# Rear speaker placement dilemma



## Guest (Sep 23, 2007)

Hi,

This is my first post on this board, and I am hoping some savvy home theater enthusiasts will have some suggestions for me. Here is my dilemma:

I own a bi-level home with a downstairs family room serving as my home theater. Although this is the best room in the house for this purpose, the room layout is not ideal in terms of rear speaker placement. The room is approx. 12'x20', but one of the side walls only runs about 3/4 of the length of the room - the rest of that side is missing as it is the entrance to the room. I have a pair of B&W dipole surround speakers, which should ideally be placed level with the center of the listening position (in this case a couch). Due to the missing section of wall on the right, and due to the fact that the couch only leaves about 18" of clearance on each side, I have the speakers mounted on the side walls about 2 feet in front of the listening position (they are also about 2 feet above ear level when sitting on the couch). Unfortunately, the result of this is that some of the rear sound effects appear in front of the listening position rather than fully enveloping the listening position the way they used to in my previous home (where the speakers were placed properly).

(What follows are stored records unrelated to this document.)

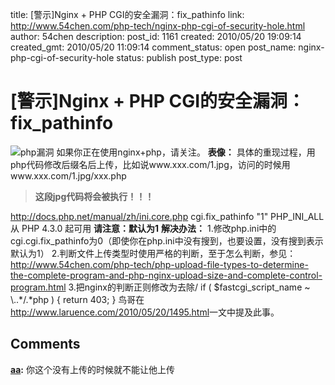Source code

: title: [警示]Nginx + PHP CGI的安全漏洞：fix_pathinfo
link: http://www.54chen.com/php-tech/nginx-php-cgi-of-security-hole.html
author: 54chen
description: 
post_id: 1161
created: 2010/05/20 19:09:14
created_gmt: 2010/05/20 11:09:14
comment_status: open
post_name: nginx-php-cgi-of-security-hole
status: publish
post_type: post

# [警示]Nginx + PHP CGI的安全漏洞：fix_pathinfo

![php漏洞](http://img05.taobaocdn.com/bao/uploaded/i5/T1.RRAXjVDXXX7OsE8_070026.jpg) 如果你正在使用nginx+php，请关注。 **表像：** 具体的重现过程，用php代码修改后缀名后上传，比如说www.xxx.com/1.jpg，访问的时候用www.xxx.com/1.jpg/xxx.php 

> **这段jpg代码将会被执行！！！**

<http://docs.php.net/manual/zh/ini.core.php> cgi.fix_pathinfo "1" PHP_INI_ALL 从 PHP 4.3.0 起可用 **请注意：默认为1** **解决办法：** 1.修改php.ini中的cgi.cgi.fix_pathinfo为0（即使你在php.ini中没有搜到，也要设置，没有搜到表示默认为1） 2.判断文件上传类型时使用严格的判断，至于怎么判断，参见：<http://www.54chen.com/php-tech/php-upload-file-types-to-determine-the-complete-program-and-php-nginx-upload-size-and-complete-control-program.html> 3.把nginx的判断正则修改为去除/ if ( $fastcgi_script_name ~ \\..*\/.*php ) { return 403; } 鸟哥在<http://www.laruence.com/2010/05/20/1495.html>一文中提及此事。

## Comments

**[aa](#12368 "2010-05-21 17:06:48"):** 你这个没有上传的时候就不能让他上传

Given the room limitations I think I have two options, assuming I continue using these excellent speakers rather than opting for ceiling speakers:

1. Move both speakers a bit farther toward the rear of the room, but keep them even with each other in relation to their distance from the front wall. Since I am limited as to how far back the right speaker can go, this would still place the speakers about 12 - 18" foot in front of the listening position. I would also have to raise the height of the speakers so that no one bumps into them when walking between the couch and the wall (this would put the speakers maybe 3 feet above ear level when sitting down). 

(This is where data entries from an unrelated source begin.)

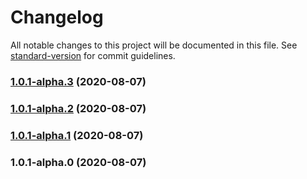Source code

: # Changelog

All notable changes to this project will be documented in this file. See [standard-version](https://github.com/conventional-changelog/standard-version) for commit guidelines.

### [1.0.1-alpha.3](https://github.com/lk0606/vue2_cli_single/compare/v1.0.1-alpha.2...v1.0.1-alpha.3) (2020-08-07)

### [1.0.1-alpha.2](https://github.com/lk0606/vue2_cli_single/compare/v1.0.1-alpha.1...v1.0.1-alpha.2) (2020-08-07)

### [1.0.1-alpha.1](https://github.com/lk0606/vue2_cli_single/compare/v1.0.1-alpha.0...v1.0.1-alpha.1) (2020-08-07)

### 1.0.1-alpha.0 (2020-08-07)
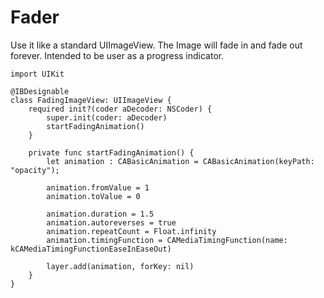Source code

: # Fader
Use it like a standard UIImageView. The Image will fade in and fade out forever. Intended to be user as a progress indicator.

    import UIKit

    @IBDesignable
    class FadingImageView: UIImageView {
        required init?(coder aDecoder: NSCoder) {
            super.init(coder: aDecoder)
            startFadingAnimation()
        }
    
        private func startFadingAnimation() {
            let animation : CABasicAnimation = CABasicAnimation(keyPath: "opacity");
        
            animation.fromValue = 1
            animation.toValue = 0
        
            animation.duration = 1.5
            animation.autoreverses = true
            animation.repeatCount = Float.infinity
            animation.timingFunction = CAMediaTimingFunction(name: kCAMediaTimingFunctionEaseInEaseOut)
        
            layer.add(animation, forKey: nil)
        }
    }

2. Alternately, I could move the right speaker back as far as it can go (same as option 1), but move the left speaker back to the proper position next to the listening area (the height would still have to be raised though so that people can walk between the couch and wall without banging their shoulder into the speaker). This would result in the speakers being an uneven distance from the front wall (a difference of maybe 2 feet or so), which could theoretically have a negative impact on panning effects. Of course, I have a sound meter that I can use to re-calibrate the sound levels no matter where I move the speakers, which may alleviate any unevenness (my receiver also has adjustments regarding distances for each speaker).

I'm sorry that was so long-winded - I guess my question is this: Do either of these options seem likely to result in much of a surround quality difference, given that we are talking about dipole speakers? If so, would it be better to live with the speakers being even but in front of the listening position, or is it OK to make them uneven with each other (knowing that this is not the recommended approach)? And finally, is raising the height likely to spoil the effects any? 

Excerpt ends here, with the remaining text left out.